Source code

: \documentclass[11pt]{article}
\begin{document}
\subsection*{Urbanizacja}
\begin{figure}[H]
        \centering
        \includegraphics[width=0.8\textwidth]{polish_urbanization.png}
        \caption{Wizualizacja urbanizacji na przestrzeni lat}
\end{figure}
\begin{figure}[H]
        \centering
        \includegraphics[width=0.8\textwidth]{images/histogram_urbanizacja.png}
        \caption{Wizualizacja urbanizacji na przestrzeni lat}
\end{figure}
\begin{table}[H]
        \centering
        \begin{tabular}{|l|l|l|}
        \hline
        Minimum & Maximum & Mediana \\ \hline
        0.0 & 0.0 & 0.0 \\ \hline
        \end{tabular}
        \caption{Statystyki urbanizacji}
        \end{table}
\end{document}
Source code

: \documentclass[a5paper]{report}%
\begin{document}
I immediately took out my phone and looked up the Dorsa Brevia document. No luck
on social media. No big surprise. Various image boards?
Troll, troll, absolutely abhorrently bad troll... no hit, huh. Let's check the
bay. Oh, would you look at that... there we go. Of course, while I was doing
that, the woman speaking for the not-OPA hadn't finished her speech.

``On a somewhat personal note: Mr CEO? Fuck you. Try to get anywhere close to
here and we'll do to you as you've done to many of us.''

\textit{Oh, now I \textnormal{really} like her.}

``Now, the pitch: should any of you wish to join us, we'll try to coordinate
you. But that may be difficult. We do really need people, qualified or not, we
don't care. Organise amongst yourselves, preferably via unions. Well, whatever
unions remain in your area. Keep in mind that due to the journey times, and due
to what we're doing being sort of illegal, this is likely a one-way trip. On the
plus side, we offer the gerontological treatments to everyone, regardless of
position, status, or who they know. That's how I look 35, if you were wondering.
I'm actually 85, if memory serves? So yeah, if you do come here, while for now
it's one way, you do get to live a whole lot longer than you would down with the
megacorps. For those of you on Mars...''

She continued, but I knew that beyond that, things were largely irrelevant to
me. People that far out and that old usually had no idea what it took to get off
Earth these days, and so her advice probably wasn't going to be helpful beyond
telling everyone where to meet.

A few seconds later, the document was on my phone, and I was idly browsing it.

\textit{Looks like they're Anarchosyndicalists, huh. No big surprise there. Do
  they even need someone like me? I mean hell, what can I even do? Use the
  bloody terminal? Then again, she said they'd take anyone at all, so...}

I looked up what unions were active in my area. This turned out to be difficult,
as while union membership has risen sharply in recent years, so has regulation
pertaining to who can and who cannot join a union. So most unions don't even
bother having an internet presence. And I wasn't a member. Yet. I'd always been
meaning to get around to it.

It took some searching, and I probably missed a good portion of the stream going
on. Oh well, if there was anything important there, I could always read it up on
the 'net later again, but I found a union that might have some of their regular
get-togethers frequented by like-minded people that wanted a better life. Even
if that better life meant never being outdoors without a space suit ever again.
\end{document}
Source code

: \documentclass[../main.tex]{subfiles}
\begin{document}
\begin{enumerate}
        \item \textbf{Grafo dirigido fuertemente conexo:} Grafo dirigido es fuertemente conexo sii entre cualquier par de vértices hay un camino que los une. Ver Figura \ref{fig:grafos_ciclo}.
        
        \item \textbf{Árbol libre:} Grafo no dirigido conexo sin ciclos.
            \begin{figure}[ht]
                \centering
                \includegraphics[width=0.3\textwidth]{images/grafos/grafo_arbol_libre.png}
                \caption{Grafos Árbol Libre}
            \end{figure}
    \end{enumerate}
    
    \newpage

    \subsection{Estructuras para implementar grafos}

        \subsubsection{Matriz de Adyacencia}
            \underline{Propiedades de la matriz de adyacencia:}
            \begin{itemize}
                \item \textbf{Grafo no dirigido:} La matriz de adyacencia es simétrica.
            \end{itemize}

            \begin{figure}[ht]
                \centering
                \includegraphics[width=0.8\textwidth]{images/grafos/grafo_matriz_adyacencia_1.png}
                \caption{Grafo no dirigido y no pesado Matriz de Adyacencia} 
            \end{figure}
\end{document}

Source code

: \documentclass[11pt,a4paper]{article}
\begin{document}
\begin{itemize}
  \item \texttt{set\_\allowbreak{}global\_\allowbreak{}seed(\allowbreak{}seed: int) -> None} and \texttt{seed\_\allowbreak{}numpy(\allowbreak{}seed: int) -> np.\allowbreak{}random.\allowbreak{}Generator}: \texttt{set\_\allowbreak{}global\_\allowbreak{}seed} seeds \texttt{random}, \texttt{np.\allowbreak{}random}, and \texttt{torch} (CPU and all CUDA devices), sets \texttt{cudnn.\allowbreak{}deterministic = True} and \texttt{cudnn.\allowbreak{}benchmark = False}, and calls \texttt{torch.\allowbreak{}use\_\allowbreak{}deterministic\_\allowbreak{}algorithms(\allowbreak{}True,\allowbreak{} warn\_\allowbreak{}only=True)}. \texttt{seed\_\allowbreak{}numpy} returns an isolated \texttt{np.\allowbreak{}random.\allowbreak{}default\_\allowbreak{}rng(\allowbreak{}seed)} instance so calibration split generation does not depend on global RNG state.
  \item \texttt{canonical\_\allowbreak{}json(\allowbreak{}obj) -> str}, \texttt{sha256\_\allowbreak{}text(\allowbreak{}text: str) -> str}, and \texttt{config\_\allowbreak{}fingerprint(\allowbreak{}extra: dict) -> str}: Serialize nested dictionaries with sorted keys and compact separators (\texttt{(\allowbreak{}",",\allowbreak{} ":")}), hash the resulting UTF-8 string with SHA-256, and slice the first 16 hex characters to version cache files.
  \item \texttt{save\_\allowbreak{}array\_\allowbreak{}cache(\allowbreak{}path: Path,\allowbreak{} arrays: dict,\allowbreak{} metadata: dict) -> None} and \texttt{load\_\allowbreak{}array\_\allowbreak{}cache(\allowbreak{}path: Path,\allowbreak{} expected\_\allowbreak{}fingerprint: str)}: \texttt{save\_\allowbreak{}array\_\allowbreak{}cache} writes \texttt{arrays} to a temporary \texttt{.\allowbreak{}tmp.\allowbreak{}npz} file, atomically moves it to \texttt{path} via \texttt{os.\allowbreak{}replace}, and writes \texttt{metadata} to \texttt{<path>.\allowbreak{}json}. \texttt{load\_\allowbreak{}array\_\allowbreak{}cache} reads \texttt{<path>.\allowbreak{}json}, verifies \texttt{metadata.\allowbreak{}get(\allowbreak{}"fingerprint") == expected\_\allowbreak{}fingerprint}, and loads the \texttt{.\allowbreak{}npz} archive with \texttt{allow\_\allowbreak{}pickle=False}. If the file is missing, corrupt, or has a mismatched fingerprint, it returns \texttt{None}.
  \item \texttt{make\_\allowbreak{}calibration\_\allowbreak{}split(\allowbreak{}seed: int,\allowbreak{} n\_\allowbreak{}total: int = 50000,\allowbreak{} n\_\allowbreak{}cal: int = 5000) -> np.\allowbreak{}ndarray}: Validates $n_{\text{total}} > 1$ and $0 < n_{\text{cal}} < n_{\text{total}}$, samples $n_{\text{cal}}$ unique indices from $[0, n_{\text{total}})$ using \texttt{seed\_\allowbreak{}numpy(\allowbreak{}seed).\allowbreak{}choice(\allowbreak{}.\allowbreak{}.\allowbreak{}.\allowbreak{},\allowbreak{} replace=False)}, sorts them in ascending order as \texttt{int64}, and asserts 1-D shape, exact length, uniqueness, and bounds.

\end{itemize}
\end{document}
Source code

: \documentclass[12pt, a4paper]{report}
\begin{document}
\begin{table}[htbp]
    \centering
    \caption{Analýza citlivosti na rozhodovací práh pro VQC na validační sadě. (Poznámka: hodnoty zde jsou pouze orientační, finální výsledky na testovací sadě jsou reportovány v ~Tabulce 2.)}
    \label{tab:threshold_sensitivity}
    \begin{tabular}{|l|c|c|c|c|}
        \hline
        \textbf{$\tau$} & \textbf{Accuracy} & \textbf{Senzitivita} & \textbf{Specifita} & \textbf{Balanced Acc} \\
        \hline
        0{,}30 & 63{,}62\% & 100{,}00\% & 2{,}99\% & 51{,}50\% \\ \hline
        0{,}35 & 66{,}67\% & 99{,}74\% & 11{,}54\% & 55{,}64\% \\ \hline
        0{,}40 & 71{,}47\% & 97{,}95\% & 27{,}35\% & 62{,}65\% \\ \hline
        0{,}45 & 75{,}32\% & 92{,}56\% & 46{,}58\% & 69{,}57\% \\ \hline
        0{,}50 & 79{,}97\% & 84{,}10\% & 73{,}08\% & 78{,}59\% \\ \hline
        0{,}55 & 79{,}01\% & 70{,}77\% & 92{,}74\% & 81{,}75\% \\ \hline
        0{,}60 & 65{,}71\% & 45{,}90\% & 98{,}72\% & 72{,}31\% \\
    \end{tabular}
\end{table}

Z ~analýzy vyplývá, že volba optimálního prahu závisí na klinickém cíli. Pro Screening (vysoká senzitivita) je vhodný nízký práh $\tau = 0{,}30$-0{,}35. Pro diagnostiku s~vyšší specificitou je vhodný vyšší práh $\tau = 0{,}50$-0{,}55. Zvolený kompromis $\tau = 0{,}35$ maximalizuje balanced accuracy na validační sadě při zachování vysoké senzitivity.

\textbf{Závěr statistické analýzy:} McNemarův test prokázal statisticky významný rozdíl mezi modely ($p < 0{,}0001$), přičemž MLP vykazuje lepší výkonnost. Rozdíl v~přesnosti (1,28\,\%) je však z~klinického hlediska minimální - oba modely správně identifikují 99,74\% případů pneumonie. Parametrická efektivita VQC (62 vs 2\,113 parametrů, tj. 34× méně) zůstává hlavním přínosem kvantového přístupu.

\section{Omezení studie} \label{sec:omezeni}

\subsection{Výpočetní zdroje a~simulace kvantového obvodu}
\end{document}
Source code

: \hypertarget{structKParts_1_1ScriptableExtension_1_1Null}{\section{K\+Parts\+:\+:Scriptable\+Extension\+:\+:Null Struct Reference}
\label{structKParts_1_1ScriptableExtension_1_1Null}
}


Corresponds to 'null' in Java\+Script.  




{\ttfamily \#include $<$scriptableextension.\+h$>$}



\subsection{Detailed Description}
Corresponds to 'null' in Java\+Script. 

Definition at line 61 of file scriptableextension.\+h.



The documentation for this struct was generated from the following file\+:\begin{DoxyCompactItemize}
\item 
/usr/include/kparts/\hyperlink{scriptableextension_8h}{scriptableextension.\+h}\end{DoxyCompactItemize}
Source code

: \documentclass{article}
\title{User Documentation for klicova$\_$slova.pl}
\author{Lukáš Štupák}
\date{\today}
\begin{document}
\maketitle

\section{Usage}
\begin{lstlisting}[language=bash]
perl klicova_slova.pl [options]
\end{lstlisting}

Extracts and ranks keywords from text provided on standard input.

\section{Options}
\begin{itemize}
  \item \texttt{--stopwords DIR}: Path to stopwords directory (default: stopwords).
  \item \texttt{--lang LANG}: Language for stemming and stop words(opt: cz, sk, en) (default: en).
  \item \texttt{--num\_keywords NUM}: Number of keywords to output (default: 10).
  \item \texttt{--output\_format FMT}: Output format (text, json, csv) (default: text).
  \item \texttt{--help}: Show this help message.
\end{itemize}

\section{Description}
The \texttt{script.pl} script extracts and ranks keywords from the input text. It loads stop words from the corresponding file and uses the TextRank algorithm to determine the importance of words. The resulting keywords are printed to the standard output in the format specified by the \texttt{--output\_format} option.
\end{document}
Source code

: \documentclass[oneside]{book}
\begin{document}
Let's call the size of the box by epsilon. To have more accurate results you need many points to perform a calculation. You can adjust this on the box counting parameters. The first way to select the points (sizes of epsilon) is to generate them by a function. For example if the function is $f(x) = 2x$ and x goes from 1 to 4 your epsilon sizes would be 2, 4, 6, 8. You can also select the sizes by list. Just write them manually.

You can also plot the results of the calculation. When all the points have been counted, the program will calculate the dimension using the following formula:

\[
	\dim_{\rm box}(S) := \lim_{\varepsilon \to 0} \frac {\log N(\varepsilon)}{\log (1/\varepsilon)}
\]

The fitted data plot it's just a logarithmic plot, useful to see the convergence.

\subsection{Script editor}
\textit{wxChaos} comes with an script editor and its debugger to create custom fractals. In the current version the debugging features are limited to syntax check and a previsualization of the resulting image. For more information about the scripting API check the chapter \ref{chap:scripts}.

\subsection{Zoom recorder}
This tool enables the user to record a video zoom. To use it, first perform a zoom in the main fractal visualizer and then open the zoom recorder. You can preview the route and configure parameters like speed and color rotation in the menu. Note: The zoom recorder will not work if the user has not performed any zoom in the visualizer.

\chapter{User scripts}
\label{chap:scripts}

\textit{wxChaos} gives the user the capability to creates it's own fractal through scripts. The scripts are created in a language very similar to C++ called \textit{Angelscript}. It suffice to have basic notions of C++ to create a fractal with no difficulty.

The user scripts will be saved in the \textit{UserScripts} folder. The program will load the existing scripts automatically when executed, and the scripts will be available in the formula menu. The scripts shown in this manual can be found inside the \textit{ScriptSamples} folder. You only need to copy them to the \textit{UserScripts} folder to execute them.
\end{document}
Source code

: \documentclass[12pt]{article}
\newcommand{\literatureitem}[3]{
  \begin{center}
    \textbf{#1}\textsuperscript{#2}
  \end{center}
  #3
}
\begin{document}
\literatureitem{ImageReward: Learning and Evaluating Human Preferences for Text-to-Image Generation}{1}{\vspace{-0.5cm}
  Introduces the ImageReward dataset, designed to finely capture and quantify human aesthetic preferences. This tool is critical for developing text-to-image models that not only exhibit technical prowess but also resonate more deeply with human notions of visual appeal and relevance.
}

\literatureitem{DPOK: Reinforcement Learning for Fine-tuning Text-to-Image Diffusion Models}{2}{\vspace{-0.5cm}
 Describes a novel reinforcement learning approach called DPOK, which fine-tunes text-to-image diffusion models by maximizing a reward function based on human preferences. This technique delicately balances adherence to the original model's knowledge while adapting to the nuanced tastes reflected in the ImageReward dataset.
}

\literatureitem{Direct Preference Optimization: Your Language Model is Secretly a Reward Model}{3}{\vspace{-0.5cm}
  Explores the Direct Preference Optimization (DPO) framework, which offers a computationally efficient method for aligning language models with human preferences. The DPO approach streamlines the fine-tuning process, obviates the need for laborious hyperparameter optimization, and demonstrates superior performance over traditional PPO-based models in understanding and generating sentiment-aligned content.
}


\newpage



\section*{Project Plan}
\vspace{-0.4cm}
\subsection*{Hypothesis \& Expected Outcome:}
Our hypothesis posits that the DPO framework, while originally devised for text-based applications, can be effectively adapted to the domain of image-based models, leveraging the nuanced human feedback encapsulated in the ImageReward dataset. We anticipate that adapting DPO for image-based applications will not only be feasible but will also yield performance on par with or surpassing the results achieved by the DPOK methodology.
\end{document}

• Exercise: Return the lines containing "more", taking each one from the listing.

• Response for this exercise:
Let's call the size of the box by epsilon. To have more accurate results you need many points to perform a calculation. You can adjust this on the box counting parameters. The first way to select the points (sizes of epsilon) is to generate them by a function. For example if the function is $f(x) = 2x$ and x goes from 1 to 4 your epsilon sizes would be 2, 4, 6, 8. You can also select the sizes by list. Just write them manually.
\textit{wxChaos} comes with an script editor and its debugger to create custom fractals. In the current version the debugging features are limited to syntax check and a previsualization of the resulting image. For more information about the scripting API check the chapter \ref{chap:scripts}.
  Introduces the ImageReward dataset, designed to finely capture and quantify human aesthetic preferences. This tool is critical for developing text-to-image models that not only exhibit technical prowess but also resonate more deeply with human notions of visual appeal and relevance.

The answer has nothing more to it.